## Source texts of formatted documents

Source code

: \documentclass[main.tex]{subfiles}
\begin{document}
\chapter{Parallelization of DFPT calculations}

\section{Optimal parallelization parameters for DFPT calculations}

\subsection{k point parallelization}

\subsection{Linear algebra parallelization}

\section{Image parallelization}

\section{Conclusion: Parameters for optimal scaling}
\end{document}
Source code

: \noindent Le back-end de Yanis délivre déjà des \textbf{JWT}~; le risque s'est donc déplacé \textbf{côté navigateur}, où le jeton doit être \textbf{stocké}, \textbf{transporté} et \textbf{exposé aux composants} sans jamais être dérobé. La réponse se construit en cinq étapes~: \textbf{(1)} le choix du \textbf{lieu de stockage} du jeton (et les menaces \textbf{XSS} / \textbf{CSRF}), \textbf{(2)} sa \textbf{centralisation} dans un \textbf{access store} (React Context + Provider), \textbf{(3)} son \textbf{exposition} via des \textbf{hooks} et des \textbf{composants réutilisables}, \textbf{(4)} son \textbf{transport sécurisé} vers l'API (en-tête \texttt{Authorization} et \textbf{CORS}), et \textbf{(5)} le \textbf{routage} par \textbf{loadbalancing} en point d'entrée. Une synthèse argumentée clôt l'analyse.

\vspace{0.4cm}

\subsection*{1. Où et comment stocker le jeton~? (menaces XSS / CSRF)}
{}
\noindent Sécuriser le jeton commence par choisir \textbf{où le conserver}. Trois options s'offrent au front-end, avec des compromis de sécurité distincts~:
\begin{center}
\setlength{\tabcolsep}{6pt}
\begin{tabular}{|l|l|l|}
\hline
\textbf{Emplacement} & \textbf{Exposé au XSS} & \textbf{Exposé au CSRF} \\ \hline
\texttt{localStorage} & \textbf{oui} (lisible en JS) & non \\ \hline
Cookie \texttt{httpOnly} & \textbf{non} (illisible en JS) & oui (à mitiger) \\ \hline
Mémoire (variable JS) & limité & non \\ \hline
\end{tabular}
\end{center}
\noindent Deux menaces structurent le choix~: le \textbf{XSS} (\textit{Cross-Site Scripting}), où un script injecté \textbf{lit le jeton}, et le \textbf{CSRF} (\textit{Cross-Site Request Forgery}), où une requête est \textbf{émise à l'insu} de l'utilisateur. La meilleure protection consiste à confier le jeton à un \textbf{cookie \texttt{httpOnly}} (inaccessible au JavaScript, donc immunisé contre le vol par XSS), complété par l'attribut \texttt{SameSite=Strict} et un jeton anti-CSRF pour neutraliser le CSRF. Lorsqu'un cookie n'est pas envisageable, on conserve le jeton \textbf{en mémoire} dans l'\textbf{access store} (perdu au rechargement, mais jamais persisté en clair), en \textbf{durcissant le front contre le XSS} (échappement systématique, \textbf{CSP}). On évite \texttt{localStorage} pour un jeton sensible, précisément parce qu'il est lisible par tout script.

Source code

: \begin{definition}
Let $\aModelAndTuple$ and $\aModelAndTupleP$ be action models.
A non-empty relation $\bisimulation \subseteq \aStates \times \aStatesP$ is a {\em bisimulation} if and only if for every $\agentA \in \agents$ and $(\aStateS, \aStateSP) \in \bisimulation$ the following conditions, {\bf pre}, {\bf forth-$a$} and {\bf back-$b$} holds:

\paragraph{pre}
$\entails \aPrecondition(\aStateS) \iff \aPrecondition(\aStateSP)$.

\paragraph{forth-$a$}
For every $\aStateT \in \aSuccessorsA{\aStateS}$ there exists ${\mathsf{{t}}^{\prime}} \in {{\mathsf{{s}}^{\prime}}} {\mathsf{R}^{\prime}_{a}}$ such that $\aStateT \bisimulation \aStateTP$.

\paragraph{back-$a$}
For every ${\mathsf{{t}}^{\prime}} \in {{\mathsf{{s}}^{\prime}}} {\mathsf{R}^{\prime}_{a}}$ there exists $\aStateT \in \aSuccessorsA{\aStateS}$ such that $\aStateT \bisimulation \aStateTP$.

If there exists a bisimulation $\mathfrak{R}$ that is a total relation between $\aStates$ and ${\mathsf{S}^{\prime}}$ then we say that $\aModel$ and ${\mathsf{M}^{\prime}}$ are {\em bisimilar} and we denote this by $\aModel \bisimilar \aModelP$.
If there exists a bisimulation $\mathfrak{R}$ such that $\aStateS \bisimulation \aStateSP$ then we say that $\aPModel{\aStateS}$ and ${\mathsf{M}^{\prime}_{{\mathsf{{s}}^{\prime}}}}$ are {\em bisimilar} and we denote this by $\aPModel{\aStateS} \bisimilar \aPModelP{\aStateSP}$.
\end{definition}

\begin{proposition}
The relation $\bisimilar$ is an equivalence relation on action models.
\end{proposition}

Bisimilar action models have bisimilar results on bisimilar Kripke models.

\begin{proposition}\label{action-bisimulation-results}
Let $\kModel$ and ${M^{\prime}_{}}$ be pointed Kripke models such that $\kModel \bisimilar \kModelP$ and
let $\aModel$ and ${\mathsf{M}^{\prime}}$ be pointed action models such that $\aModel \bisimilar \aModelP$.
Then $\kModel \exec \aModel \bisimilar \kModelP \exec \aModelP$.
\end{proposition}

## Your goal
An exact repeat of all the records is required.

## Result of the exercise
Source code

: \documentclass[main.tex]{subfiles}
\begin{document}
\chapter{Parallelization of DFPT calculations}

\section{Optimal parallelization parameters for DFPT calculations}

\subsection{k point parallelization}

\subsection{Linear algebra parallelization}

\section{Image parallelization}

\section{Conclusion: Parameters for optimal scaling}
\end{document}
Source code

: \noindent Le back-end de Yanis délivre déjà des \textbf{JWT}~; le risque s'est donc déplacé \textbf{côté navigateur}, où le jeton doit être \textbf{stocké}, \textbf{transporté} et \textbf{exposé aux composants} sans jamais être dérobé. La réponse se construit en cinq étapes~: \textbf{(1)} le choix du \textbf{lieu de stockage} du jeton (et les menaces \textbf{XSS} / \textbf{CSRF}), \textbf{(2)} sa \textbf{centralisation} dans un \textbf{access store} (React Context + Provider), \textbf{(3)} son \textbf{exposition} via des \textbf{hooks} et des \textbf{composants réutilisables}, \textbf{(4)} son \textbf{transport sécurisé} vers l'API (en-tête \texttt{Authorization} et \textbf{CORS}), et \textbf{(5)} le \textbf{routage} par \textbf{loadbalancing} en point d'entrée. Une synthèse argumentée clôt l'analyse.

\vspace{0.4cm}

\subsection*{1. Où et comment stocker le jeton~? (menaces XSS / CSRF)}
{}
\noindent Sécuriser le jeton commence par choisir \textbf{où le conserver}. Trois options s'offrent au front-end, avec des compromis de sécurité distincts~:
\begin{center}
\setlength{\tabcolsep}{6pt}
\begin{tabular}{|l|l|l|}
\hline
\textbf{Emplacement} & \textbf{Exposé au XSS} & \textbf{Exposé au CSRF} \\ \hline
\texttt{localStorage} & \textbf{oui} (lisible en JS) & non \\ \hline
Cookie \texttt{httpOnly} & \textbf{non} (illisible en JS) & oui (à mitiger) \\ \hline
Mémoire (variable JS) & limité & non \\ \hline
\end{tabular}
\end{center}
\noindent Deux menaces structurent le choix~: le \textbf{XSS} (\textit{Cross-Site Scripting}), où un script injecté \textbf{lit le jeton}, et le \textbf{CSRF} (\textit{Cross-Site Request Forgery}), où une requête est \textbf{émise à l'insu} de l'utilisateur. La meilleure protection consiste à confier le jeton à un \textbf{cookie \texttt{httpOnly}} (inaccessible au JavaScript, donc immunisé contre le vol par XSS), complété par l'attribut \texttt{SameSite=Strict} et un jeton anti-CSRF pour neutraliser le CSRF. Lorsqu'un cookie n'est pas envisageable, on conserve le jeton \textbf{en mémoire} dans l'\textbf{access store} (perdu au rechargement, mais jamais persisté en clair), en \textbf{durcissant le front contre le XSS} (échappement systématique, \textbf{CSP}). On évite \texttt{localStorage} pour un jeton sensible, précisément parce qu'il est lisible par tout script.

Source code

: \begin{definition}
Let $\aModelAndTuple$ and $\aModelAndTupleP$ be action models.
A non-empty relation $\bisimulation \subseteq \aStates \times \aStatesP$ is a {\em bisimulation} if and only if for every $\agentA \in \agents$ and $(\aStateS, \aStateSP) \in \bisimulation$ the following conditions, {\bf pre}, {\bf forth-$a$} and {\bf back-$b$} holds:

\paragraph{pre}
$\entails \aPrecondition(\aStateS) \iff \aPrecondition(\aStateSP)$.

\paragraph{forth-$a$}
For every $\aStateT \in \aSuccessorsA{\aStateS}$ there exists ${\mathsf{{t}}^{\prime}} \in {{\mathsf{{s}}^{\prime}}} {\mathsf{R}^{\prime}_{a}}$ such that $\aStateT \bisimulation \aStateTP$.

\paragraph{back-$a$}
For every ${\mathsf{{t}}^{\prime}} \in {{\mathsf{{s}}^{\prime}}} {\mathsf{R}^{\prime}_{a}}$ there exists $\aStateT \in \aSuccessorsA{\aStateS}$ such that $\aStateT \bisimulation \aStateTP$.

If there exists a bisimulation $\mathfrak{R}$ that is a total relation between $\aStates$ and ${\mathsf{S}^{\prime}}$ then we say that $\aModel$ and ${\mathsf{M}^{\prime}}$ are {\em bisimilar} and we denote this by $\aModel \bisimilar \aModelP$.
If there exists a bisimulation $\mathfrak{R}$ such that $\aStateS \bisimulation \aStateSP$ then we say that $\aPModel{\aStateS}$ and ${\mathsf{M}^{\prime}_{{\mathsf{{s}}^{\prime}}}}$ are {\em bisimilar} and we denote this by $\aPModel{\aStateS} \bisimilar \aPModelP{\aStateSP}$.
\end{definition}

\begin{proposition}
The relation $\bisimilar$ is an equivalence relation on action models.
\end{proposition}

Bisimilar action models have bisimilar results on bisimilar Kripke models.

\begin{proposition}\label{action-bisimulation-results}
Let $\kModel$ and ${M^{\prime}_{}}$ be pointed Kripke models such that $\kModel \bisimilar \kModelP$ and
let $\aModel$ and ${\mathsf{M}^{\prime}}$ be pointed action models such that $\aModel \bisimilar \aModelP$.
Then $\kModel \exec \aModel \bisimilar \kModelP \exec \aModelP$.
\end{proposition}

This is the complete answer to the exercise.